Atlanta, a Resilient City
In May 2016, Atlanta was recognized as a Resilient City through the Rockefeller Foundation. Resilient Cities receive funding to hire a Chief Residential Officer who will lead plans to make cities stronger and more equipped to withstand any environmental or urban stresses that affect them. This matter spurred the city to focus on building a strategy that supports its physical, economic, and social growth.
As a resilient city, and now as a city moving forward into a green future, Atlanta calls upon its residents to participate in the sustainable urbanization of the city.
Clean Energy Initiatives Utilizing Solar Energy
Various initiatives and providers are paving the way for Atlanta’s renewable energy plan. One of them is Solarize Atlanta, a community-based solar energy group purchasing campaign that makes solar energy more accessible and affordable to Atlanta citizens. The more people sign up to have the solar panels installed in their homes, the prices of the solar panels go down. They also get to decrease energy consumption, increase savings, and drive up the selling price of their homes by up to $15,000.

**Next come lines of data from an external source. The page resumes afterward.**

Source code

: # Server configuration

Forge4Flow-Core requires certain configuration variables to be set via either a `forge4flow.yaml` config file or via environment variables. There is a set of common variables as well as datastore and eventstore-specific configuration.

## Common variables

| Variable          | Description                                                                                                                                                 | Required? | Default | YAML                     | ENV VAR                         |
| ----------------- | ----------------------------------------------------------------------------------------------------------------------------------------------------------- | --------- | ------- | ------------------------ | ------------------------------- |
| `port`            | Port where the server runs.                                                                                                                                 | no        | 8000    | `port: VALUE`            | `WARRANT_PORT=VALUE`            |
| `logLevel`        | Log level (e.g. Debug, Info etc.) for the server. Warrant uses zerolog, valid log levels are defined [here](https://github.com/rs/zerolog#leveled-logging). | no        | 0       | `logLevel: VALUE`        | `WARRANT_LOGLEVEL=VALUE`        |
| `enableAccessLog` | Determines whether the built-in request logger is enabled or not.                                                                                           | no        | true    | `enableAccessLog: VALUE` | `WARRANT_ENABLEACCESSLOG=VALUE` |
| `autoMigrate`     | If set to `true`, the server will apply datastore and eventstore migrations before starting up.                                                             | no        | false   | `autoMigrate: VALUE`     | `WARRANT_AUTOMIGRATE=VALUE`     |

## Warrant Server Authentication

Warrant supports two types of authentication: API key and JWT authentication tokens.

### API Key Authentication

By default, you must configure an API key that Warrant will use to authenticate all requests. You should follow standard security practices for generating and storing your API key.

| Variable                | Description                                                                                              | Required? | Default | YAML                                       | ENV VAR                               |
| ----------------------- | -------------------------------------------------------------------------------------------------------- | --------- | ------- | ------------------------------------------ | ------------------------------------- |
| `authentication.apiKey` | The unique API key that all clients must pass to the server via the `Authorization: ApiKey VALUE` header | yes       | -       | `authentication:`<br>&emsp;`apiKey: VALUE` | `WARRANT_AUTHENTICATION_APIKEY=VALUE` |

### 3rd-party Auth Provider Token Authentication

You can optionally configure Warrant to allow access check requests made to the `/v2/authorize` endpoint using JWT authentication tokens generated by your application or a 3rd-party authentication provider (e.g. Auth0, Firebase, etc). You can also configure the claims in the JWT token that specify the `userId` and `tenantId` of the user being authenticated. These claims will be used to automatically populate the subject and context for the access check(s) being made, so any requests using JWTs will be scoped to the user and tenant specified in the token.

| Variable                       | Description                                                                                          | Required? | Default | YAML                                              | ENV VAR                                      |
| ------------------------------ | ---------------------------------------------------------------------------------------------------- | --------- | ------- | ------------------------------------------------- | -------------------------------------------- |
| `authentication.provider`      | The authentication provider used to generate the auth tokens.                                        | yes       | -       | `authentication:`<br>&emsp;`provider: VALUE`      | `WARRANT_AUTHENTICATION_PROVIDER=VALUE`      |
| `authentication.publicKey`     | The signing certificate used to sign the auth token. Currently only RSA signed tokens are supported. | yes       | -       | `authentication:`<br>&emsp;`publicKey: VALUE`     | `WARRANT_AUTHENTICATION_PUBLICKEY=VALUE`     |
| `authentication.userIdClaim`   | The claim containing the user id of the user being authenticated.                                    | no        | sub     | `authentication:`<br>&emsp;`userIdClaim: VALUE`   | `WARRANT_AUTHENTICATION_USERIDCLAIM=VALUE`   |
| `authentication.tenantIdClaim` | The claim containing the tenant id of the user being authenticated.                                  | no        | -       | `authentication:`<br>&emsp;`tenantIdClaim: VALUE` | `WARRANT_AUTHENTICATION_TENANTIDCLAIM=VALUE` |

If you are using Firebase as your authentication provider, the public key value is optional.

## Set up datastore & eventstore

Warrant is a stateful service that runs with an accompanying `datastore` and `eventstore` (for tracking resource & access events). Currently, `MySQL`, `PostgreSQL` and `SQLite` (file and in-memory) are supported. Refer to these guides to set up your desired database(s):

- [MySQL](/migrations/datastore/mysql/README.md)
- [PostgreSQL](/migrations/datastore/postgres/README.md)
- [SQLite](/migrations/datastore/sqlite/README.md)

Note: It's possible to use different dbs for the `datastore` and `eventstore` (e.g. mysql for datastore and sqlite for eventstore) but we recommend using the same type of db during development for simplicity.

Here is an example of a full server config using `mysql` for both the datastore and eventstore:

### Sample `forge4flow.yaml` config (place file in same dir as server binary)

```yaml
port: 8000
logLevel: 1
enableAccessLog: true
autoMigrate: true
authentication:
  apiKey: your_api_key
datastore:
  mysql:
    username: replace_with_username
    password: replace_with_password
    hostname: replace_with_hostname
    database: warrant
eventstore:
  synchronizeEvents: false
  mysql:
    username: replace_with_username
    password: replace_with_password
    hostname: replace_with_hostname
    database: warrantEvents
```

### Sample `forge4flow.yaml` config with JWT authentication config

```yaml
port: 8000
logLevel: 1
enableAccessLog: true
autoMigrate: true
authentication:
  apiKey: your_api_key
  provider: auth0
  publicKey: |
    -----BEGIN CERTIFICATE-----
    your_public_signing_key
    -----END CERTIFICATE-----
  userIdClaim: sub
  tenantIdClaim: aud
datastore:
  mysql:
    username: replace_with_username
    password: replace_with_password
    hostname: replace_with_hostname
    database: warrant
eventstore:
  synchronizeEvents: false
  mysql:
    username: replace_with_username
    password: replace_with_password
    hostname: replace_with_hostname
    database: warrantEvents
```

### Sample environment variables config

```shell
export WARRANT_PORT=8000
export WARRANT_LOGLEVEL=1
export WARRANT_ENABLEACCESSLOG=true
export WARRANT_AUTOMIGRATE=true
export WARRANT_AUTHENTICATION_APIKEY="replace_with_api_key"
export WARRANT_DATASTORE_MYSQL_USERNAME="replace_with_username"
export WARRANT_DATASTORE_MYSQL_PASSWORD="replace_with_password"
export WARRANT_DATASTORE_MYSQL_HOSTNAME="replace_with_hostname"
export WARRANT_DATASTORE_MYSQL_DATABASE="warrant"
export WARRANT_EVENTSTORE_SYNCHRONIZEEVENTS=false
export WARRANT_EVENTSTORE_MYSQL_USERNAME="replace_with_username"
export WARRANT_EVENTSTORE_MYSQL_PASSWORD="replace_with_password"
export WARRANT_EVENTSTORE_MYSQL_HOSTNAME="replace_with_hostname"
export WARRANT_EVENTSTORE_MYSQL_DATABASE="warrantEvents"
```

The city also permitted the installation of solar panels on city-owned buildings through the Solar Atlanta program. This fact makes it the most extensive municipal program in all of Georgia. Currently, there are 24 project cites—recreation centers and fire stations that have up to 1.25 MW of solar power.
More Renewable Energy Sources like Biomass and Wind Power
Concerning biomass (deriving energy from burning wood and other organic matter), there’s Biomass Georgia. It uses lower-value lumber for wood fire, and sources wood from forests with regrown trees. As a result, Biomass Georgia causes forest coverage to increase. Biomass is undoubtedly part of the solution to climate change, as sustainable biomass is part of nature’s carbon cycle.
Another company that makes renewable energy more accessible is Infinite Energy. It allows customers to purchase energy from solar and wind power through Renewable Energy Credits or RECs. It offers a month-to-month service that powers homes at a cheaper rate, without emissions, and helps the renewable energy market to grow.
The Green Movement
Climate change is upon us. What Atlanta is teaching the rest of the United States and the world about it is that it takes thoughtful, incremental steps to achieve renewable energy power for a sustainable future. It now depends on the citizens of Atlanta to decide to collaborate and execute the strategy on a city- and household-level.
2035 may be a distant future, but developments are underway. Moreover, with new green innovations coming out every day, Atlanta could ultimately be the blueprint for sustainable smart cities all over the globe. Inevitably, such a phenomenon would significantly and positively affect the future of not only Atlanta but also the whole world.